*** Records for the exercise Section Begins ***

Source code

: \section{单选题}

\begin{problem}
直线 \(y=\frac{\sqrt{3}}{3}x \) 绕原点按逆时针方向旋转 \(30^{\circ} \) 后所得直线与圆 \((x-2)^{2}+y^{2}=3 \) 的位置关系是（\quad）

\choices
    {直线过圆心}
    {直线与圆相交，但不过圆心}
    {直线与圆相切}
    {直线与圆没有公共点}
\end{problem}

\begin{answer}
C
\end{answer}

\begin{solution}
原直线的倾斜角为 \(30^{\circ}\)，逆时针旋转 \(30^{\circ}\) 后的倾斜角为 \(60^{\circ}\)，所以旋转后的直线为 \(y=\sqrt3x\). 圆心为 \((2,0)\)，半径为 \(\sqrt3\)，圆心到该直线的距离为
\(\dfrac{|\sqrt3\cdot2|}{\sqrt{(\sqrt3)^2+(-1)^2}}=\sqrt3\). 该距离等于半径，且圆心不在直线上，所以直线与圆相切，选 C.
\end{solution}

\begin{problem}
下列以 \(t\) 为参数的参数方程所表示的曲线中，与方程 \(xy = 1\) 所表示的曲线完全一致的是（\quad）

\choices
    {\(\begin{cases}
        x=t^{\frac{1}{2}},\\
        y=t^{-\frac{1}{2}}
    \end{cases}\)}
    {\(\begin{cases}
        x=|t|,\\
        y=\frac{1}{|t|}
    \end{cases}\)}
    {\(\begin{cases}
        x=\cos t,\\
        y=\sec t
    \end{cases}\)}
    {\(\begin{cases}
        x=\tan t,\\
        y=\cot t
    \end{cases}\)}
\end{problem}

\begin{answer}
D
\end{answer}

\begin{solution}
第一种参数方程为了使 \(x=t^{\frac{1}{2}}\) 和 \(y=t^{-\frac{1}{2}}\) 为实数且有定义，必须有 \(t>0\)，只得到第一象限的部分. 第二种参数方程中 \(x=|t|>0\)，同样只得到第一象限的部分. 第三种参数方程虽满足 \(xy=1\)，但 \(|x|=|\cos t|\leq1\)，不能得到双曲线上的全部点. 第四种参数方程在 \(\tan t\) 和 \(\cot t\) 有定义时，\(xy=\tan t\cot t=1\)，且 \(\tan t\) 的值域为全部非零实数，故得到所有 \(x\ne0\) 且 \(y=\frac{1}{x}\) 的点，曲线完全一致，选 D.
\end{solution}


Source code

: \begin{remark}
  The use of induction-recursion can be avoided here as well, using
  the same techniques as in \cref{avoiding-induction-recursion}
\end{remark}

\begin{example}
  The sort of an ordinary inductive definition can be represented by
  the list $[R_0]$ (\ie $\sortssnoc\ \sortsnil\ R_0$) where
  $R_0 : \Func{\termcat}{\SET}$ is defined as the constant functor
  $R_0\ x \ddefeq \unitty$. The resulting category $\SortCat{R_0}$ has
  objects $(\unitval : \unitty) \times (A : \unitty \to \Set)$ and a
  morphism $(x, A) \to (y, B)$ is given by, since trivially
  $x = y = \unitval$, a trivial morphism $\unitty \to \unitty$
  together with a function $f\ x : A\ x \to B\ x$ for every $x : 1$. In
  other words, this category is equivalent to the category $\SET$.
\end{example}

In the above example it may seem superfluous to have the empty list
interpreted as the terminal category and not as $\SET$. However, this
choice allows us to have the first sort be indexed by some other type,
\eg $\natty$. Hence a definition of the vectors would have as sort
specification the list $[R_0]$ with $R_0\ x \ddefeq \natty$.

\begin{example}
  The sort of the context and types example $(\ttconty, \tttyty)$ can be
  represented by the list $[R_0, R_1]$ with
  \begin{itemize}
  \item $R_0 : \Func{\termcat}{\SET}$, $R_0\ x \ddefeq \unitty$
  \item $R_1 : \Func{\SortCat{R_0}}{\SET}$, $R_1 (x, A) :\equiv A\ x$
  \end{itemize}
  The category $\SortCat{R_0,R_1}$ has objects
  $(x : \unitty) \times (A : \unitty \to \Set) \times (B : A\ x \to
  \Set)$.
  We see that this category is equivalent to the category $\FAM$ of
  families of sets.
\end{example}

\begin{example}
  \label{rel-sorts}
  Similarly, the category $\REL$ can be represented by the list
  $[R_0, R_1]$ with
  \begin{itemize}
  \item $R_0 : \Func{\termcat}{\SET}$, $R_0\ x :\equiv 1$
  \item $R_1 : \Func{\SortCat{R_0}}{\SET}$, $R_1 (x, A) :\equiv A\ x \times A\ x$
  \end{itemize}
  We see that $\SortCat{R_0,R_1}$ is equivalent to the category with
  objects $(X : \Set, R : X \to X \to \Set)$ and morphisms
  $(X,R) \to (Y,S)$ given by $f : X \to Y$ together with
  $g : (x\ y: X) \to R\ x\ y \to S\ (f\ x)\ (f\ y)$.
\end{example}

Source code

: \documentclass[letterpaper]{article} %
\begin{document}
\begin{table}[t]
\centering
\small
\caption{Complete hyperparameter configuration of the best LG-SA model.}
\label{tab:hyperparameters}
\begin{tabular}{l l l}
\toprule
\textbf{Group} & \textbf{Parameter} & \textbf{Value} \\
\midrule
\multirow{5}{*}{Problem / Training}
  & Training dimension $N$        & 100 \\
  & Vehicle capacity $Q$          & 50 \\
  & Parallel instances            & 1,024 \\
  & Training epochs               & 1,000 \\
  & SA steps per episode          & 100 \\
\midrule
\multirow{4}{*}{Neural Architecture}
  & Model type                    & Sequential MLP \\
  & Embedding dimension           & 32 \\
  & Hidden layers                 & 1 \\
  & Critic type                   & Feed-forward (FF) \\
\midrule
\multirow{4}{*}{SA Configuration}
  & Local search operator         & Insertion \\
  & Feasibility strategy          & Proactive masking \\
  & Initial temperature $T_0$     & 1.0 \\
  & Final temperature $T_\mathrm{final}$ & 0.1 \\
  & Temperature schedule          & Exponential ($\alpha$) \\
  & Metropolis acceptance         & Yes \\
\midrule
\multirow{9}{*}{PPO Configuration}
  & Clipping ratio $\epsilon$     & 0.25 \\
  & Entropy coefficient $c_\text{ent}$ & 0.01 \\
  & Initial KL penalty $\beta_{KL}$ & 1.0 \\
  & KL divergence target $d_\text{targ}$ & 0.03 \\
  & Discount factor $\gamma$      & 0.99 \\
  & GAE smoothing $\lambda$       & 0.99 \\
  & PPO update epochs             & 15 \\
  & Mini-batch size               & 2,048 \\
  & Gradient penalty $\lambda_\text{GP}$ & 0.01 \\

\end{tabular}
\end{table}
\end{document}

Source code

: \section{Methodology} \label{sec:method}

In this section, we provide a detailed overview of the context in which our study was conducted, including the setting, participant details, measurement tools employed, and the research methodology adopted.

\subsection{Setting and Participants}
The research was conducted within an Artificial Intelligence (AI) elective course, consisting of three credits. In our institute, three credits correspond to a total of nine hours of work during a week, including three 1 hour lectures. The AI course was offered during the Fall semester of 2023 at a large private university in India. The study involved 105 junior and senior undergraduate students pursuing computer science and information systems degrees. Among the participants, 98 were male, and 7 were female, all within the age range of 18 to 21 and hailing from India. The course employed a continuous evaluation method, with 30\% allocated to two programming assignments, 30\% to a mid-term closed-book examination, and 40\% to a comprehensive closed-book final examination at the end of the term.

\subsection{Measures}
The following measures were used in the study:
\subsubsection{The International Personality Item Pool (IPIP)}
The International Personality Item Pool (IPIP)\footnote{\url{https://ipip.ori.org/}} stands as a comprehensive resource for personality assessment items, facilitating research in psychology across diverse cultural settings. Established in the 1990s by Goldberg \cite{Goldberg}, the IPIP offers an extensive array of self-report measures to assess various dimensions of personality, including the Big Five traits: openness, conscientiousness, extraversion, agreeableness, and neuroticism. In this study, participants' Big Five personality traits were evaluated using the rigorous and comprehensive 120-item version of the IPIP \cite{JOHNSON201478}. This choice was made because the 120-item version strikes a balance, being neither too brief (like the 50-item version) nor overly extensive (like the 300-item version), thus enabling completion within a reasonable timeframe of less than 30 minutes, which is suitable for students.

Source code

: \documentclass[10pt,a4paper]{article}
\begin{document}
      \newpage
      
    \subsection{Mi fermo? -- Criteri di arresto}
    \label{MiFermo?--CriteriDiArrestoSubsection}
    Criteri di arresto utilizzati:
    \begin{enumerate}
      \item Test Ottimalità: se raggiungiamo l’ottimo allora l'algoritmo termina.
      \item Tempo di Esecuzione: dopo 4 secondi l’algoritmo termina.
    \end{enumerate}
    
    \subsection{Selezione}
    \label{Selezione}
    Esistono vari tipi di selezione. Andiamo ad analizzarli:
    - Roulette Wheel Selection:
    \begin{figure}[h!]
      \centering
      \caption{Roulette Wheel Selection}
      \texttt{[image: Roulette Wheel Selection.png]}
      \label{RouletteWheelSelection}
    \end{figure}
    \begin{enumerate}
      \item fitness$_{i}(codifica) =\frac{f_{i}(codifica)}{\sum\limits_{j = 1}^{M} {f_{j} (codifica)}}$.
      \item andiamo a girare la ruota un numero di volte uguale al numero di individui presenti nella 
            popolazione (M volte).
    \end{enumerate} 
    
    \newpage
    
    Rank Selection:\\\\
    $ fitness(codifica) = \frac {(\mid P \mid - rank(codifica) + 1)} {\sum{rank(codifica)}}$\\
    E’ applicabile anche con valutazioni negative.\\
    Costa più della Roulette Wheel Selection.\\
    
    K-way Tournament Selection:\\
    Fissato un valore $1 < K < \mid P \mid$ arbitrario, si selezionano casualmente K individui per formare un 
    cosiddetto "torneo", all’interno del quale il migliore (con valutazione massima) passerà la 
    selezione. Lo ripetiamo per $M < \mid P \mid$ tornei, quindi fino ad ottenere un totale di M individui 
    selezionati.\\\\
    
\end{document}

*** Records for the exercise Section Ends ***

## Work to complete:
Would you print, exactly as written, every line above from the one holding "Exponential ($\alpha$) \\" through the one holding "GAE smoothing $\lambda$", with both included and no other lines?

## Solution below:
  & Temperature schedule          & Exponential ($\alpha$) \\
  & Metropolis acceptance         & Yes \\
\midrule
\multirow{9}{*}{PPO Configuration}
  & Clipping ratio $\epsilon$     & 0.25 \\
  & Entropy coefficient $c_\text{ent}$ & 0.01 \\
  & Initial KL penalty $\beta_{KL}$ & 1.0 \\
  & KL divergence target $d_\text{targ}$ & 0.03 \\
  & Discount factor $\gamma$      & 0.99 \\
  & GAE smoothing $\lambda$       & 0.99 \\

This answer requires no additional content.